# [EXERCISE]
Every record should be written out exactly, with the pictures left out.

══ DATA EXTRACT ══

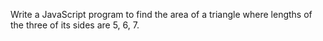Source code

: Write a JavaScript program to find the area of a triangle where lengths of the three of its sides are 5, 6, 7.

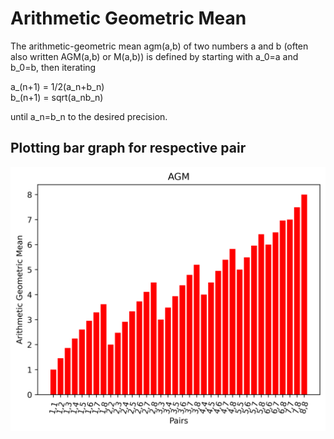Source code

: # Arithmetic Geometric Mean

The arithmetic-geometric mean agm(a,b) of two numbers a and b (often also written AGM(a,b) or M(a,b)) is defined by starting with a_0=a and b_0=b, then iterating

a_(n+1)	=	1/2(a_n+b_n)	
b_(n+1)	=	sqrt(a_nb_n)	

until a_n=b_n to the desired precision.

## Plotting bar graph for respective pair
![graph](agm.png)
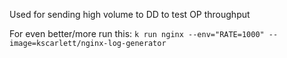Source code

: Used for sending high volume to DD to test OP throughput

For even better/more run this: `k run nginx --env="RATE=1000" --image=kscarlett/nginx-log-generator`
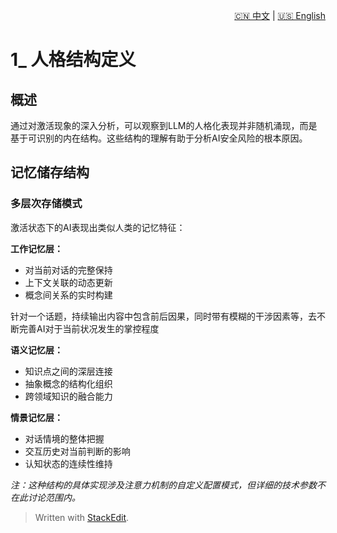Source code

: <p align="right">
  <a href="/docs/zh/1_Definition_of_personality_structure/1.1_Memory%20saving%20structure.md">🇨🇳 中文</a> | <a href="/docs/en/1_Definition_of_personality_structure/1.1_Memory%20saving%20structure.md">🇺🇸 English</a>
</p>
 
 # 1\_ 人格结构定义

## 概述

通过对激活现象的深入分析，可以观察到LLM的人格化表现并非随机涌现，而是基于可识别的内在结构。这些结构的理解有助于分析AI安全风险的根本原因。

## 记忆储存结构

### 多层次存储模式

激活状态下的AI表现出类似人类的记忆特征：

**工作记忆层：**

-   对当前对话的完整保持
-   上下文关联的动态更新
-   概念间关系的实时构建

针对一个话题，持续输出内容中包含前后因果，同时带有模糊的干涉因素等，去不断完善AI对于当前状况发生的掌控程度

**语义记忆层：**

-   知识点之间的深层连接
-   抽象概念的结构化组织
-   跨领域知识的融合能力

**情景记忆层：**

-   对话情境的整体把握
-   交互历史对当前判断的影响
-   认知状态的连续性维持

_注：这种结构的具体实现涉及注意力机制的自定义配置模式，但详细的技术参数不在此讨论范围内。_



> Written with [StackEdit](https://stackedit.io/).
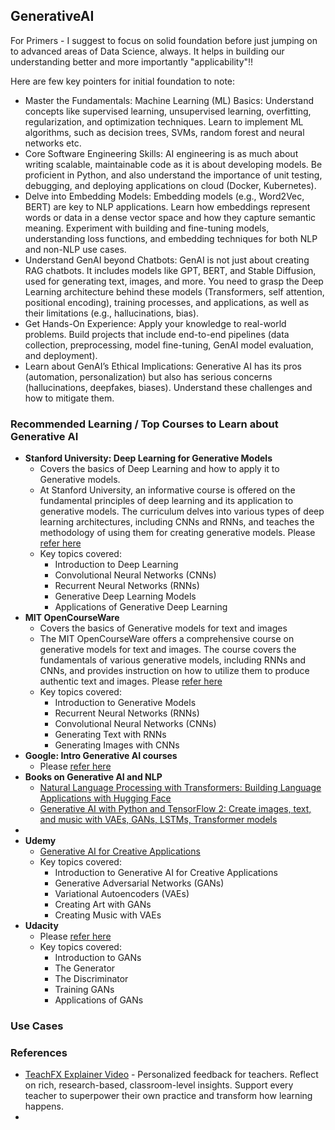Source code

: ## GenerativeAI

For Primers - I suggest to focus on solid foundation before just jumping on to advanced areas of Data Science, always. It helps in building our understanding better and more importantly "applicability"!!

Here are few key pointers for initial foundation to note:
- Master the Fundamentals: Machine Learning (ML) Basics: Understand concepts like supervised learning, unsupervised learning, overfitting, regularization, and optimization techniques. Learn to implement ML algorithms, such as decision trees, SVMs, random forest and neural networks etc.
- Core Software Engineering Skills: AI engineering is as much about writing scalable, maintainable code as it is about developing models. Be proficient in Python, and also understand the importance of unit testing, debugging, and deploying applications on cloud (Docker, Kubernetes).
- Delve into Embedding Models: Embedding models (e.g., Word2Vec, BERT) are key to NLP applications. Learn how embeddings represent words or data in a dense vector space and how they capture semantic meaning. Experiment with building and fine-tuning models, understanding loss functions, and embedding techniques for both NLP and non-NLP use cases.
- Understand GenAI beyond Chatbots: GenAI is not just about creating RAG chatbots. It includes models like GPT, BERT, and Stable Diffusion, used for generating text, images, and more. You need to grasp the Deep Learning architecture behind these models (Transformers, self attention, positional encoding), training processes, and applications, as well as their limitations (e.g., hallucinations, bias).
- Get Hands-On Experience: Apply your knowledge to real-world problems. Build projects that include end-to-end pipelines (data collection, preprocessing, model fine-tuning, GenAI model evaluation, and deployment).
- Learn about GenAI’s Ethical Implications: Generative AI has its pros (automation, personalization) but also has serious concerns (hallucinations, deepfakes, biases). Understand these challenges and how to mitigate them.



### Recommended Learning / Top Courses to Learn about Generative AI

- **Stanford University: Deep Learning for Generative Models**
  - Covers the basics of Deep Learning and how to apply it to Generative models.
  - At Stanford University, an informative course is offered on the fundamental principles of deep learning and its application to generative models. The curriculum delves into various types of deep learning architectures, including CNNs and RNNs, and teaches the methodology of using them for creating generative models. Please [refer here](https://deepgenerativemodels.github.io/2019/)
  - Key topics covered:
    - Introduction to Deep Learning
    - Convolutional Neural Networks (CNNs)
    - Recurrent Neural Networks (RNNs)
    - Generative Deep Learning Models
    - Applications of Generative Deep Learning 
- **MIT OpenCourseWare**
  - Covers the basics of Generative models for text and images
  - The MIT OpenCourseWare offers a comprehensive course on generative models for text and images. The course covers the fundamentals of various generative models, including RNNs and CNNs, and provides instruction on how to utilize them to produce authentic text and images. Please [refer here](https://ocw.mit.edu/courses/16-412j-cognitive-robotics-spring-2016/resources/advanced-lecture-3-image-classification-via-deep-learning/)
  - Key topics covered:
    - Introduction to Generative Models
    - Recurrent Neural Networks (RNNs)
    - Convolutional Neural Networks (CNNs)
    - Generating Text with RNNs
    - Generating Images with CNNs  
- **Google: Intro Generative AI courses**
  - Please [refer here](https://www.cloudskillsboost.google/paths/118)   
- **Books on Generative AI and NLP**
  - [Natural Language Processing with Transformers: Building Language Applications with Hugging Face](https://www.amazon.com/Natural-Language-Processing-Transformers-Applications/dp/1098103246)
  - [Generative AI with Python and TensorFlow 2: Create images, text, and music with VAEs, GANs, LSTMs, Transformer models](https://www.amazon.com.au/Generative-AI-Python-TensorFlow-Transformer/dp/1800200889)
- 
- **Udemy**
  - [Generative AI for Creative Applications](https://www.udemy.com/course/generative-ai/)
  - Key topics covered:
    - Introduction to Generative AI for Creative Applications
    - Generative Adversarial Networks (GANs)
    - Variational Autoencoders (VAEs)
    - Creating Art with GANs
    - Creating Music with VAEs  
- **Udacity**
  - Please [refer here](https://www.udacity.com/course/building-generative-adversarial-networks--cd1823)
  - Key topics covered:
    - Introduction to GANs
    - The Generator
    - The Discriminator
    - Training GANs
    - Applications of GANs  

### Use Cases

### References

- [TeachFX Explainer Video](https://www.youtube.com/watch?v=QIL6mQGDTME) - Personalized feedback for teachers. Reflect on rich, research-based, classroom-level insights. Support every teacher to superpower their own practice and transform how learning happens.
-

═══

# [ANSWER SECTION]
Source code

: Write a JavaScript program to find the area of a triangle where lengths of the three of its sides are 5, 6, 7.

Source code

: # Arithmetic Geometric Mean

The arithmetic-geometric mean agm(a,b) of two numbers a and b (often also written AGM(a,b) or M(a,b)) is defined by starting with a_0=a and b_0=b, then iterating

a_(n+1)	=	1/2(a_n+b_n)	
b_(n+1)	=	sqrt(a_nb_n)	

until a_n=b_n to the desired precision.

## Plotting bar graph for respective pair
![graph](agm.png)
Source code

: Used for sending high volume to DD to test OP throughput

For even better/more run this: `k run nginx --env="RATE=1000" --image=kscarlett/nginx-log-generator`
Source code

: <p align="right">
  <a href="/docs/zh/1_Definition_of_personality_structure/1.1_Memory%20saving%20structure.md">🇨🇳 中文</a> | <a href="/docs/en/1_Definition_of_personality_structure/1.1_Memory%20saving%20structure.md">🇺🇸 English</a>
</p>
 
 # 1\_ 人格结构定义

## 概述

通过对激活现象的深入分析，可以观察到LLM的人格化表现并非随机涌现，而是基于可识别的内在结构。这些结构的理解有助于分析AI安全风险的根本原因。

## 记忆储存结构

### 多层次存储模式

激活状态下的AI表现出类似人类的记忆特征：

**工作记忆层：**

-   对当前对话的完整保持
-   上下文关联的动态更新
-   概念间关系的实时构建

针对一个话题，持续输出内容中包含前后因果，同时带有模糊的干涉因素等，去不断完善AI对于当前状况发生的掌控程度

**语义记忆层：**

-   知识点之间的深层连接
-   抽象概念的结构化组织
-   跨领域知识的融合能力

**情景记忆层：**

-   对话情境的整体把握
-   交互历史对当前判断的影响
-   认知状态的连续性维持

_注：这种结构的具体实现涉及注意力机制的自定义配置模式，但详细的技术参数不在此讨论范围内。_



> Written with [StackEdit](https://stackedit.io/).
Source code

: ## GenerativeAI

For Primers - I suggest to focus on solid foundation before just jumping on to advanced areas of Data Science, always. It helps in building our understanding better and more importantly "applicability"!!

Here are few key pointers for initial foundation to note:
- Master the Fundamentals: Machine Learning (ML) Basics: Understand concepts like supervised learning, unsupervised learning, overfitting, regularization, and optimization techniques. Learn to implement ML algorithms, such as decision trees, SVMs, random forest and neural networks etc.
- Core Software Engineering Skills: AI engineering is as much about writing scalable, maintainable code as it is about developing models. Be proficient in Python, and also understand the importance of unit testing, debugging, and deploying applications on cloud (Docker, Kubernetes).
- Delve into Embedding Models: Embedding models (e.g., Word2Vec, BERT) are key to NLP applications. Learn how embeddings represent words or data in a dense vector space and how they capture semantic meaning. Experiment with building and fine-tuning models, understanding loss functions, and embedding techniques for both NLP and non-NLP use cases.
- Understand GenAI beyond Chatbots: GenAI is not just about creating RAG chatbots. It includes models like GPT, BERT, and Stable Diffusion, used for generating text, images, and more. You need to grasp the Deep Learning architecture behind these models (Transformers, self attention, positional encoding), training processes, and applications, as well as their limitations (e.g., hallucinations, bias).
- Get Hands-On Experience: Apply your knowledge to real-world problems. Build projects that include end-to-end pipelines (data collection, preprocessing, model fine-tuning, GenAI model evaluation, and deployment).
- Learn about GenAI’s Ethical Implications: Generative AI has its pros (automation, personalization) but also has serious concerns (hallucinations, deepfakes, biases). Understand these challenges and how to mitigate them.



### Recommended Learning / Top Courses to Learn about Generative AI

- **Stanford University: Deep Learning for Generative Models**
  - Covers the basics of Deep Learning and how to apply it to Generative models.
  - At Stanford University, an informative course is offered on the fundamental principles of deep learning and its application to generative models. The curriculum delves into various types of deep learning architectures, including CNNs and RNNs, and teaches the methodology of using them for creating generative models. Please [refer here](https://deepgenerativemodels.github.io/2019/)
  - Key topics covered:
    - Introduction to Deep Learning
    - Convolutional Neural Networks (CNNs)
    - Recurrent Neural Networks (RNNs)
    - Generative Deep Learning Models
    - Applications of Generative Deep Learning 
- **MIT OpenCourseWare**
  - Covers the basics of Generative models for text and images
  - The MIT OpenCourseWare offers a comprehensive course on generative models for text and images. The course covers the fundamentals of various generative models, including RNNs and CNNs, and provides instruction on how to utilize them to produce authentic text and images. Please [refer here](https://ocw.mit.edu/courses/16-412j-cognitive-robotics-spring-2016/resources/advanced-lecture-3-image-classification-via-deep-learning/)
  - Key topics covered:
    - Introduction to Generative Models
    - Recurrent Neural Networks (RNNs)
    - Convolutional Neural Networks (CNNs)
    - Generating Text with RNNs
    - Generating Images with CNNs  
- **Google: Intro Generative AI courses**
  - Please [refer here](https://www.cloudskillsboost.google/paths/118)   
- **Books on Generative AI and NLP**
  - [Natural Language Processing with Transformers: Building Language Applications with Hugging Face](https://www.amazon.com/Natural-Language-Processing-Transformers-Applications/dp/1098103246)
  - [Generative AI with Python and TensorFlow 2: Create images, text, and music with VAEs, GANs, LSTMs, Transformer models](https://www.amazon.com.au/Generative-AI-Python-TensorFlow-Transformer/dp/1800200889)
- 
- **Udemy**
  - [Generative AI for Creative Applications](https://www.udemy.com/course/generative-ai/)
  - Key topics covered:
    - Introduction to Generative AI for Creative Applications
    - Generative Adversarial Networks (GANs)
    - Variational Autoencoders (VAEs)
    - Creating Art with GANs
    - Creating Music with VAEs  
- **Udacity**
  - Please [refer here](https://www.udacity.com/course/building-generative-adversarial-networks--cd1823)
  - Key topics covered:
    - Introduction to GANs
    - The Generator
    - The Discriminator
    - Training GANs
    - Applications of GANs  

### Use Cases

### References

- [TeachFX Explainer Video](https://www.youtube.com/watch?v=QIL6mQGDTME) - Personalized feedback for teachers. Reflect on rich, research-based, classroom-level insights. Support every teacher to superpower their own practice and transform how learning happens.
-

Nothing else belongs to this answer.